In consideration of HCo and the Board of Trustees pursuing the completion of the Transaction, this letter agreement sets out the terms and conditions upon which certain expenses and compensation shall be payable in connection therewith, and other obligations and commitments of the parties hereto in connection with the Transaction.
1.1 Expenses.
In the event that:
(a) the Transaction is completed, the payment of Algonquin Costs and Hydrogenics Costs shall be undertaken in accordance with the Support Agreement; and
(b) the Transaction is not completed, APMI shall be responsible for and pay the Algonquin Costs and HCo shall be responsible for and pay the Hydrogenics Costs, subject to Sections 1.2 and 1.3 below.
1.2 Reimbursement of Expenses.
(a) HCo will reimburse APMI for Algonquin Costs, to a maximum amount of $500,000 (the “APMI Expense Fee”), in the event that the Board of Trustees terminates the Support Agreement pursuant to any of:
(i) section 5.2(d) of the Support Agreement, as a result of the conditions in paragraphs (b) or (e) of Schedule “C” to the Support Agreement not being satisfied; provided that the condition in paragraph (c) of Schedule “C” to the Support Agreement has been satisfied; or
(ii) section 5.2(b) of the Support Agreement, except in the circumstances contemplated in Section 1.3(a)(ii).

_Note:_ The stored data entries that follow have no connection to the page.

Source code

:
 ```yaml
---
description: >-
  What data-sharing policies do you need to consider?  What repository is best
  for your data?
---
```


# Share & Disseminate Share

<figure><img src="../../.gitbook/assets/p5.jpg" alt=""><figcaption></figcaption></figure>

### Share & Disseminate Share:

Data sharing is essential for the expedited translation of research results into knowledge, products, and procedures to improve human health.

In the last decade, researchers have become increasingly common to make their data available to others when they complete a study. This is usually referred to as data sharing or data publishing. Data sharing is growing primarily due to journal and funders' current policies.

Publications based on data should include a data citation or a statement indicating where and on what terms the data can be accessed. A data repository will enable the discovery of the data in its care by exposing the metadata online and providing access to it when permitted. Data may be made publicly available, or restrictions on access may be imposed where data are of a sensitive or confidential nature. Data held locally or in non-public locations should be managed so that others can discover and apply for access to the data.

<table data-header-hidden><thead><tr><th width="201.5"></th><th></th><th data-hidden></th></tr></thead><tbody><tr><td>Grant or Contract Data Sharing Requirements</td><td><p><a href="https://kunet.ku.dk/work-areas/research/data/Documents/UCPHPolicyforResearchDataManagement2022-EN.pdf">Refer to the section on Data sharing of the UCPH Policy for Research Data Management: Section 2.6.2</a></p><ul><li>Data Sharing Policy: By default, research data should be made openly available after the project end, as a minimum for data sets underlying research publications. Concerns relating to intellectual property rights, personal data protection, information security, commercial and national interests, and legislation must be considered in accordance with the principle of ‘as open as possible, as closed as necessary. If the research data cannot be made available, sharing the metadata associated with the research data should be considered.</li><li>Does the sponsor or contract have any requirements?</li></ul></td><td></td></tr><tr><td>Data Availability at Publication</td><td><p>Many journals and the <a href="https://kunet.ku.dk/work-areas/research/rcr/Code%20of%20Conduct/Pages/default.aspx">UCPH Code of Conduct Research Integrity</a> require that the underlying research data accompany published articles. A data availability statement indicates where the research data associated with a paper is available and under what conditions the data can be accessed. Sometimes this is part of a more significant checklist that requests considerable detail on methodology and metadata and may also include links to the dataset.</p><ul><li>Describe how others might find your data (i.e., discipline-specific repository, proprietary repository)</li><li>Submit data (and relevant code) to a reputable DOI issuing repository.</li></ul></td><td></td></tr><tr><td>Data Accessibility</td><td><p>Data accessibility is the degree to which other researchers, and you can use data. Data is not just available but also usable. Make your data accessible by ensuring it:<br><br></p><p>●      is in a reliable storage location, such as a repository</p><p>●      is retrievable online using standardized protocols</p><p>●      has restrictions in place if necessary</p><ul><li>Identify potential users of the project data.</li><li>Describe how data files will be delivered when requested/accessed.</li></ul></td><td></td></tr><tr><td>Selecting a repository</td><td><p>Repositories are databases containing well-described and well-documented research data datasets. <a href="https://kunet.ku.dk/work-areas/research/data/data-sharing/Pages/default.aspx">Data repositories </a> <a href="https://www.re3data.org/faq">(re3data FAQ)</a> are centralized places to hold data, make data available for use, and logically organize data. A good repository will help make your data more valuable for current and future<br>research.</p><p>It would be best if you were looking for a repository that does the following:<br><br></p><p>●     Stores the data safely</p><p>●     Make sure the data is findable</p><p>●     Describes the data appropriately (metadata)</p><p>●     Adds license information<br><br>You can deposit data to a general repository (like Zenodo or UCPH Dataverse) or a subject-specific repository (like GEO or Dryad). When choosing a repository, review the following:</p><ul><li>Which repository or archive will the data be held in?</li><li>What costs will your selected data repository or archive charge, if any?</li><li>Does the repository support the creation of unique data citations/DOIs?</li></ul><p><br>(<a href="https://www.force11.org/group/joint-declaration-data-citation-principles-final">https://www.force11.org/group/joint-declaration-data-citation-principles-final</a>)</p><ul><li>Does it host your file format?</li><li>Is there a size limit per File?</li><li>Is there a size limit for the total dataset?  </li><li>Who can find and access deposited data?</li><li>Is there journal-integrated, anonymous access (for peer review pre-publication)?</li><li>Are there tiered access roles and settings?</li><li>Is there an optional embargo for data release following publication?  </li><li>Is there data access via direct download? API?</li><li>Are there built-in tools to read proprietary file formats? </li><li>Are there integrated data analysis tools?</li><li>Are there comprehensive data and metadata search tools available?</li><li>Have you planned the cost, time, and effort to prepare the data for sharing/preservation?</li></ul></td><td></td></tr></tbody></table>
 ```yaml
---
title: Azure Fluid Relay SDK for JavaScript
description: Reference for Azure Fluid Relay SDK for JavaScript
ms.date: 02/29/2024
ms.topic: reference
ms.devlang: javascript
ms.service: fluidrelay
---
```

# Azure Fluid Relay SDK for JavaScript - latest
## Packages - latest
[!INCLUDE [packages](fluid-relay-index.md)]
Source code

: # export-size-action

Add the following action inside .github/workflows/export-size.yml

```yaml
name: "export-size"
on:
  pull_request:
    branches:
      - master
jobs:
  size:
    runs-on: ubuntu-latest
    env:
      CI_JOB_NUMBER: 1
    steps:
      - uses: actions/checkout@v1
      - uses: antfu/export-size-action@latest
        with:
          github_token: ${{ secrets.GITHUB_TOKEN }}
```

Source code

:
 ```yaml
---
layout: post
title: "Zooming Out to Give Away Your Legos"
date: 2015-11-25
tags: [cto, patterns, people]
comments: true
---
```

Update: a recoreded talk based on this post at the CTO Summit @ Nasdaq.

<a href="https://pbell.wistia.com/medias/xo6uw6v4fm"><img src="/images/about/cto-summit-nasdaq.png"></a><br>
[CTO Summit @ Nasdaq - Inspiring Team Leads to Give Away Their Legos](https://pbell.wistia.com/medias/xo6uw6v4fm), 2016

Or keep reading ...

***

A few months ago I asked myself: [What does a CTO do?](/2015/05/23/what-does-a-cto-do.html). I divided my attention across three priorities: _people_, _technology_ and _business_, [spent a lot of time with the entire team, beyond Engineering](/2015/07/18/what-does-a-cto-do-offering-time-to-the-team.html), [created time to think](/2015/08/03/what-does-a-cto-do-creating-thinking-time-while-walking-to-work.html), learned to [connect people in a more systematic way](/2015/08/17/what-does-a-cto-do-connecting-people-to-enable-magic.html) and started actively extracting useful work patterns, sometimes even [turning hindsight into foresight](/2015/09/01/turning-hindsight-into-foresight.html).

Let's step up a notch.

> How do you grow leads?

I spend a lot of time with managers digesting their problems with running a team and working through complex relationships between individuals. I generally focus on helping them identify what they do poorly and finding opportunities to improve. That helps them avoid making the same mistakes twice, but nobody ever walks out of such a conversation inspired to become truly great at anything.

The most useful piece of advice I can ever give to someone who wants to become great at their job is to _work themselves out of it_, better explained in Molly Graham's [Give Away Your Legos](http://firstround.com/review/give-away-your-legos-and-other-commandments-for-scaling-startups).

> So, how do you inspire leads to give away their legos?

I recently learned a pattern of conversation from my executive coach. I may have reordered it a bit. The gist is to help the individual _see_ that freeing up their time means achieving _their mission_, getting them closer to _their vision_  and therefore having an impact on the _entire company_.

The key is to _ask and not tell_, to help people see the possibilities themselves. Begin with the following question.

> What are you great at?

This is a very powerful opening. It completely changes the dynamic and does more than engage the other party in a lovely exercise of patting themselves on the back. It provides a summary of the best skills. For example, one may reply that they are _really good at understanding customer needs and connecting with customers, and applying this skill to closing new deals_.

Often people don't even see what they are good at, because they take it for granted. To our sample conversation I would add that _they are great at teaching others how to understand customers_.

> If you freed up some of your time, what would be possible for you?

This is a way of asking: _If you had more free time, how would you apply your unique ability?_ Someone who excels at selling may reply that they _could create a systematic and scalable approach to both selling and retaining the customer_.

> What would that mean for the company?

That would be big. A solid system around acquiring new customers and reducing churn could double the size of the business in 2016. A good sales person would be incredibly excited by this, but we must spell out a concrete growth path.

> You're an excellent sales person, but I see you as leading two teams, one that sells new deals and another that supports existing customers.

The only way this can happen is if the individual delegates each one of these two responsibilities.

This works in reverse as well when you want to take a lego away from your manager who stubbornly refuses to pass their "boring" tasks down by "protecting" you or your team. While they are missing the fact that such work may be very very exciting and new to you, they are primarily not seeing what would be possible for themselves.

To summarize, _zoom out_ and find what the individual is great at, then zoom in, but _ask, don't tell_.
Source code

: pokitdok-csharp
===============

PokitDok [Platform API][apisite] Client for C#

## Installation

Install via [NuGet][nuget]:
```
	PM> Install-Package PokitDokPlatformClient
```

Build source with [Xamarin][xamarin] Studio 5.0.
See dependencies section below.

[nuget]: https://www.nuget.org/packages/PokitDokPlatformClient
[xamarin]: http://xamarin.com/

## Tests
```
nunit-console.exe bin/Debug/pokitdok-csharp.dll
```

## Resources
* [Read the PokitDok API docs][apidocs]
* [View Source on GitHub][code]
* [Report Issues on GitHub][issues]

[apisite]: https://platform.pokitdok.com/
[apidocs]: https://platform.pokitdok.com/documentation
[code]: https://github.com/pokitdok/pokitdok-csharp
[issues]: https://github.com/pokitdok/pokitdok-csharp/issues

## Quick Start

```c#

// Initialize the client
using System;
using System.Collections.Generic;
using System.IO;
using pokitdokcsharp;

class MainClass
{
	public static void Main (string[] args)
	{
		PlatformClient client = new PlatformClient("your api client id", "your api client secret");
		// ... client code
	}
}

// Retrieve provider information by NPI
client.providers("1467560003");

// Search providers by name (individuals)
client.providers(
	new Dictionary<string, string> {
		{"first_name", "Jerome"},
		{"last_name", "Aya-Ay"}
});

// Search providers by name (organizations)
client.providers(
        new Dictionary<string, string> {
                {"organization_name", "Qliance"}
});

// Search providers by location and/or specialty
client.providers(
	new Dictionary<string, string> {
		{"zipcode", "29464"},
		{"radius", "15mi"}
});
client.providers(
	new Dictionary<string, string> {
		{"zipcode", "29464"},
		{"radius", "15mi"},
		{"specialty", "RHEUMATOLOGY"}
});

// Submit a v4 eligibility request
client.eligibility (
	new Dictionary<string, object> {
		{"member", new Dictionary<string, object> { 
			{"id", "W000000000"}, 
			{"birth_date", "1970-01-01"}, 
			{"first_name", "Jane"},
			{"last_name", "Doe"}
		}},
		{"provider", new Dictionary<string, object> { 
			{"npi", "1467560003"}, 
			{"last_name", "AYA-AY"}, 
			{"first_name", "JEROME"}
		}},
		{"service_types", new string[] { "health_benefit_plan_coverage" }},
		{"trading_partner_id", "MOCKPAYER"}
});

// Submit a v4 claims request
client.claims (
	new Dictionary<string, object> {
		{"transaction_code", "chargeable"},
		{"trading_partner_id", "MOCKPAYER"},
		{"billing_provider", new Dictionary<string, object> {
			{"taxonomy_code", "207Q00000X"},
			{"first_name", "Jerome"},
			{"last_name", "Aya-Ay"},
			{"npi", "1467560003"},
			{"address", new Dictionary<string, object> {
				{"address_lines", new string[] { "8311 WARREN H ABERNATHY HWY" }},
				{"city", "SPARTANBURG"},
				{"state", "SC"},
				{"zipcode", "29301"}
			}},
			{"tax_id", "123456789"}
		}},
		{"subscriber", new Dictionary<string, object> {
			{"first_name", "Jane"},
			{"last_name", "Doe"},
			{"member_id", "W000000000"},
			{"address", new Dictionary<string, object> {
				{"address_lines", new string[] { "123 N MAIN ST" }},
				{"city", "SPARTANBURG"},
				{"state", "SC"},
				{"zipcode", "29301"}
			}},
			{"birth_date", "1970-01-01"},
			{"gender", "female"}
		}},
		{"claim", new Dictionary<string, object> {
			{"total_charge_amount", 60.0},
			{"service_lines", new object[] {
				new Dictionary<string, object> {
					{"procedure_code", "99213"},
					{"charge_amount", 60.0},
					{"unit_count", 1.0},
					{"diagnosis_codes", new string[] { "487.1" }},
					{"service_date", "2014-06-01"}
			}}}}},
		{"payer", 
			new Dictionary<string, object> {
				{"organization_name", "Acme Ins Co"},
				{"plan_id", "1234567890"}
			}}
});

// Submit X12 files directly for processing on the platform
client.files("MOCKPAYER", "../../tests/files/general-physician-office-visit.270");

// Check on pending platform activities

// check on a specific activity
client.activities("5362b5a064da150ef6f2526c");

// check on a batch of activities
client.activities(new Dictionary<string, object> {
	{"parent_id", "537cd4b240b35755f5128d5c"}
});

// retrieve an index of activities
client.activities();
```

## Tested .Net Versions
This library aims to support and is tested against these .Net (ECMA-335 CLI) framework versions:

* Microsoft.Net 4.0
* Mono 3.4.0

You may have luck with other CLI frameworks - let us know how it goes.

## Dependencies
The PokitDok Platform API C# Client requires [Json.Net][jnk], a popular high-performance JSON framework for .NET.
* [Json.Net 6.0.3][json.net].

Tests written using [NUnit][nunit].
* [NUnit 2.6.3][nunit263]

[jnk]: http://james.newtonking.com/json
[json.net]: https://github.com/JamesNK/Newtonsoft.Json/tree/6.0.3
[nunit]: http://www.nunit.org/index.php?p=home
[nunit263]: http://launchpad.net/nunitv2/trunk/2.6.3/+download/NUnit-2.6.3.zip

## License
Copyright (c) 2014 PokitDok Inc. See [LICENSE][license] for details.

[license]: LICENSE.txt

(b) APMI will reimburse HCo for Hydrogenics Costs, to a maximum amount of $500,000 (the “Hydrogenics Expense Fee”), in the event that HCo terminates the Support Agreement pursuant to any of:
(i) section 5.3(c) of the Support Agreement, as a result of the conditions in paragraphs (c) or (d) of Schedule “C” to the Support Agreement not being satisfied; provided that the condition in paragraph (b) of Schedule “C” to the Support Agreement has been satisfied; or
(ii) section 5.3(b) of the Support Agreement, except in the circumstances contemplated in Section 1.3(b)(ii).
(c) Payment of the APMI Expense Fee or the Hydrogenics Expense Fee, as the case may be, shall be in immediate funds and paid to the applicable party 10 days from the termination of the Support Agreement pursuant to Section 1.2, subject to, in each case, HCo or APMI, as the case may be, receiving itemized statements, reasonably satisfactory to it, of the applicable Algonquin Costs or Hydrogenics Costs.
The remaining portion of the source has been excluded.